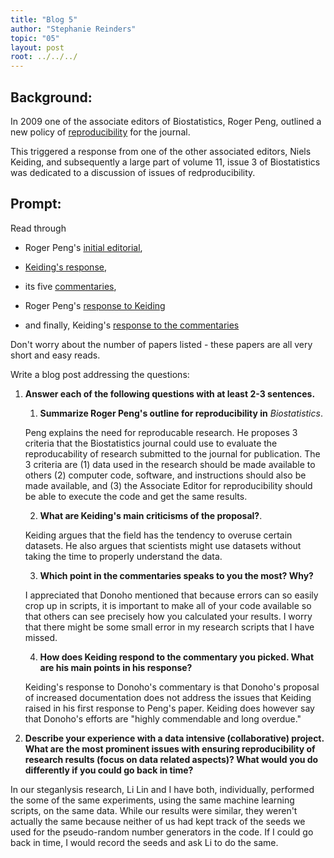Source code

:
 ```yaml
---
title: "Blog 5"
author: "Stephanie Reinders"
topic: "05"
layout: post
root: ../../../
---
```


## Background:


In 2009 one of the associate editors of Biostatistics, Roger Peng, outlined a new policy of [reproducibility](https://doi.org/10.1093/biostatistics/kxp014) for the journal. 

This triggered a response from one of the other associated editors, Niels Keiding, and subsequently a large part of volume 11, issue 3 of Biostatistics was dedicated to a discussion of issues of redproducibility. 

## Prompt:

Read through 

- Roger Peng's [initial editorial](https://doi.org/10.1093/biostatistics/kxp014), 

- [Keiding's response](https://doi.org/10.1093/biostatistics/kxq033),

- its five [commentaries](https://academic.oup.com/biostatistics/issue/11/3),  

- Roger Peng's [response to Keiding](https://doi.org/10.1093/biostatistics/kxq032)

- and finally, Keiding's [response to the commentaries](https://doi.org/10.1093/biostatistics/kxq034)

Don't worry about the number of papers listed - these papers are all very short and easy reads. 


Write a blog post addressing the questions: 

1. **Answer each of the following questions with at least 2-3 sentences.**

    1. **Summarize Roger Peng's outline for reproducibility in** *Biostatistics*. 
    
    Peng explains the need for reproducable research. He proposes 3 criteria that the Biostatistics journal could use to evaluate the reproducability of research submitted to the journal for publication. The 3 criteria are (1) data used in the research should be made available to others (2) computer code, software, and instructions should also be made available, and (3) the Associate Editor for reproducibility should be able to execute the code and get the same results.  
    
    2. **What are Keiding's main criticisms of the proposal?**. 
    
    Keiding argues that the field has the tendency to overuse certain datasets. He also argues that scientists might use datasets without taking the time to properly understand the data. 
    
    3. **Which point in the commentaries speaks to you the most? Why?**
    
    I appreciated that Donoho mentioned that because errors can so easily crop up in scripts, it is important to make all of your code available so that others can see precisely how you calculated your results. I worry that there might be some small error in my research scripts that I have missed.
    
    4. **How does Keiding respond to the commentary you picked. What are his main points in his response?**
    
    Keiding's response to Donoho's commentary is that Donoho's proposal of increased documentation does not address the issues that Keiding raised in his first response to Peng's paper. Keiding does however say that Donoho's efforts are "highly commendable and long overdue."
    
    
2. **Describe your experience with a data intensive (collaborative) project. What are the most prominent issues with ensuring reproducibility of research results (focus on data related aspects)? What would you do differently if you could go back in time?**

In our steganlysis research, Li Lin and I have both, individually, performed the some of the same experiments, using the same machine learning scripts, on the same data. While our results were similar, they weren't actually the same because neither of us had kept track of the seeds we used for the pseudo-random number generators in the code. If I could go back in time, I would record the seeds and ask Li to do the same.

........

Work to be completed:
Lines of the material that hold the word "editors" should be counted, and the number alone given.

Your response:
2